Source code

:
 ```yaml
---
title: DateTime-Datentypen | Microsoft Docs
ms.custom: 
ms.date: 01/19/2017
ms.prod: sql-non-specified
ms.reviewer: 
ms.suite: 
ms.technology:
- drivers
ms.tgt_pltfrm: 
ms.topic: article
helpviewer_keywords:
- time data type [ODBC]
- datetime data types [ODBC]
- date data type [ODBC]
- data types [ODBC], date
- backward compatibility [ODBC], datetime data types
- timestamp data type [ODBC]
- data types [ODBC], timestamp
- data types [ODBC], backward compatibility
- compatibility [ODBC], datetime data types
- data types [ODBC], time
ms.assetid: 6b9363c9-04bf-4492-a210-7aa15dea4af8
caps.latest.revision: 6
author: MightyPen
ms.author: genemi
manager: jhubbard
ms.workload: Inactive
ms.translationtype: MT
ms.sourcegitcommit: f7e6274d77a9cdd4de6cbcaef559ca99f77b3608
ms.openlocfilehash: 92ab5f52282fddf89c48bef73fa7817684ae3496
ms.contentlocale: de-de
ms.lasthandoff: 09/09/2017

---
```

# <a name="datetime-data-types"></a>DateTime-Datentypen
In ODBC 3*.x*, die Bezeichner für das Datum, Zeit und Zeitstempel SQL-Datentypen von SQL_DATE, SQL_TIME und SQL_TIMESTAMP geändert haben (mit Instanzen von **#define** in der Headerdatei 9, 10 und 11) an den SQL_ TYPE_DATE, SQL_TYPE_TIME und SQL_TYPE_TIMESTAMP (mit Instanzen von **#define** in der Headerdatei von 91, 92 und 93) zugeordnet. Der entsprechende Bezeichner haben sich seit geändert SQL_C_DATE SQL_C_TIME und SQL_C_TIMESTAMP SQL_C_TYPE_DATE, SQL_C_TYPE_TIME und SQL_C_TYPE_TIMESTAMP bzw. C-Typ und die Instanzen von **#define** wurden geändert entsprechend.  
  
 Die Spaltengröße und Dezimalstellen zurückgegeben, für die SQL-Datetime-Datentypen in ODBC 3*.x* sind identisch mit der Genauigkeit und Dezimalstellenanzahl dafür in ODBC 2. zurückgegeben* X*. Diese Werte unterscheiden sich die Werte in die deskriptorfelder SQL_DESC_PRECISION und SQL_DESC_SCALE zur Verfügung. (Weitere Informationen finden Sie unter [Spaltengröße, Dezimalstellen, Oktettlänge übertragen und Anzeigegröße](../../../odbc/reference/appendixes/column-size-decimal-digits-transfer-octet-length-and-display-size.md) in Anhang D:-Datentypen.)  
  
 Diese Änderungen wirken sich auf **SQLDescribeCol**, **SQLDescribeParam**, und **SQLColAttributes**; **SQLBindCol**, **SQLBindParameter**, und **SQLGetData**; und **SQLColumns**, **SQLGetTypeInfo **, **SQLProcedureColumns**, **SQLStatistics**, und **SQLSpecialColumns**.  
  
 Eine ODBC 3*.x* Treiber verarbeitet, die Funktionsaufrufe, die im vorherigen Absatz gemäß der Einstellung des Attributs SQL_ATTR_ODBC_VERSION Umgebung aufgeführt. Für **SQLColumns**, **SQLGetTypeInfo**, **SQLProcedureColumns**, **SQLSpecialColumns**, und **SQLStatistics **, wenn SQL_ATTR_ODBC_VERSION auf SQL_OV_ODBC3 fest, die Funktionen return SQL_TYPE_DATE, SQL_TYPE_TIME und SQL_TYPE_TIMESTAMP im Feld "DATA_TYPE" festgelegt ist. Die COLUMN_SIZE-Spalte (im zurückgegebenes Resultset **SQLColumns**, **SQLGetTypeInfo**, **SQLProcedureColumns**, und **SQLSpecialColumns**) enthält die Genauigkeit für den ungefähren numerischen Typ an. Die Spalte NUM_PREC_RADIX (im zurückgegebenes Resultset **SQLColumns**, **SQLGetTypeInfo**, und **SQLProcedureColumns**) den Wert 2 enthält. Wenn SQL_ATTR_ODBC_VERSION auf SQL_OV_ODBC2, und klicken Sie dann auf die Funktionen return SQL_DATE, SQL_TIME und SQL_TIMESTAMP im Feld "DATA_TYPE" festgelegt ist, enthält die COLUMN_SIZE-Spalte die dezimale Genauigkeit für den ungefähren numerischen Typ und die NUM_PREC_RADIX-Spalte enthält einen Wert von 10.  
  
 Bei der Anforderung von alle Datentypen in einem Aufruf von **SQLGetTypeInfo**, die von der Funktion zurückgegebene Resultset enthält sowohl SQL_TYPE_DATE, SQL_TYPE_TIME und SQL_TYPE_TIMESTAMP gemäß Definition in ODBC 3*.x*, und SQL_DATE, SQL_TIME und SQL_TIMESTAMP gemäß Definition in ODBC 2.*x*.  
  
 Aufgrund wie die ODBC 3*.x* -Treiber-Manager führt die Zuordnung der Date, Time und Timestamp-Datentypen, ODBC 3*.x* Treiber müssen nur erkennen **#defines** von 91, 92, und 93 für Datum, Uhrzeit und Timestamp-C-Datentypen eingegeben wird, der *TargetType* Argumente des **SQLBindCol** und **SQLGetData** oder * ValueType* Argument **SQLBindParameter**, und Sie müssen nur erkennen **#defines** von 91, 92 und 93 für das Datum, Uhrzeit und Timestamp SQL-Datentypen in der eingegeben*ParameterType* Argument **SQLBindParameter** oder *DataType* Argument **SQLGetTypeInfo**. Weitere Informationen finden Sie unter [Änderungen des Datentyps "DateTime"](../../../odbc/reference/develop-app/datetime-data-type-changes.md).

—————

Copy out each line of the listing where the string "Resultset" appears.

 Eine ODBC 3*.x* Treiber verarbeitet, die Funktionsaufrufe, die im vorherigen Absatz gemäß der Einstellung des Attributs SQL_ATTR_ODBC_VERSION Umgebung aufgeführt. Für **SQLColumns**, **SQLGetTypeInfo**, **SQLProcedureColumns**, **SQLSpecialColumns**, und **SQLStatistics **, wenn SQL_ATTR_ODBC_VERSION auf SQL_OV_ODBC3 fest, die Funktionen return SQL_TYPE_DATE, SQL_TYPE_TIME und SQL_TYPE_TIMESTAMP im Feld "DATA_TYPE" festgelegt ist. Die COLUMN_SIZE-Spalte (im zurückgegebenes Resultset **SQLColumns**, **SQLGetTypeInfo**, **SQLProcedureColumns**, und **SQLSpecialColumns**) enthält die Genauigkeit für den ungefähren numerischen Typ an. Die Spalte NUM_PREC_RADIX (im zurückgegebenes Resultset **SQLColumns**, **SQLGetTypeInfo**, und **SQLProcedureColumns**) den Wert 2 enthält. Wenn SQL_ATTR_ODBC_VERSION auf SQL_OV_ODBC2, und klicken Sie dann auf die Funktionen return SQL_DATE, SQL_TIME und SQL_TIMESTAMP im Feld "DATA_TYPE" festgelegt ist, enthält die COLUMN_SIZE-Spalte die dezimale Genauigkeit für den ungefähren numerischen Typ und die NUM_PREC_RADIX-Spalte enthält einen Wert von 10.  
 Bei der Anforderung von alle Datentypen in einem Aufruf von **SQLGetTypeInfo**, die von der Funktion zurückgegebene Resultset enthält sowohl SQL_TYPE_DATE, SQL_TYPE_TIME und SQL_TYPE_TIMESTAMP gemäß Definition in ODBC 3*.x*, und SQL_DATE, SQL_TIME und SQL_TIMESTAMP gemäß Definition in ODBC 2.*x*.  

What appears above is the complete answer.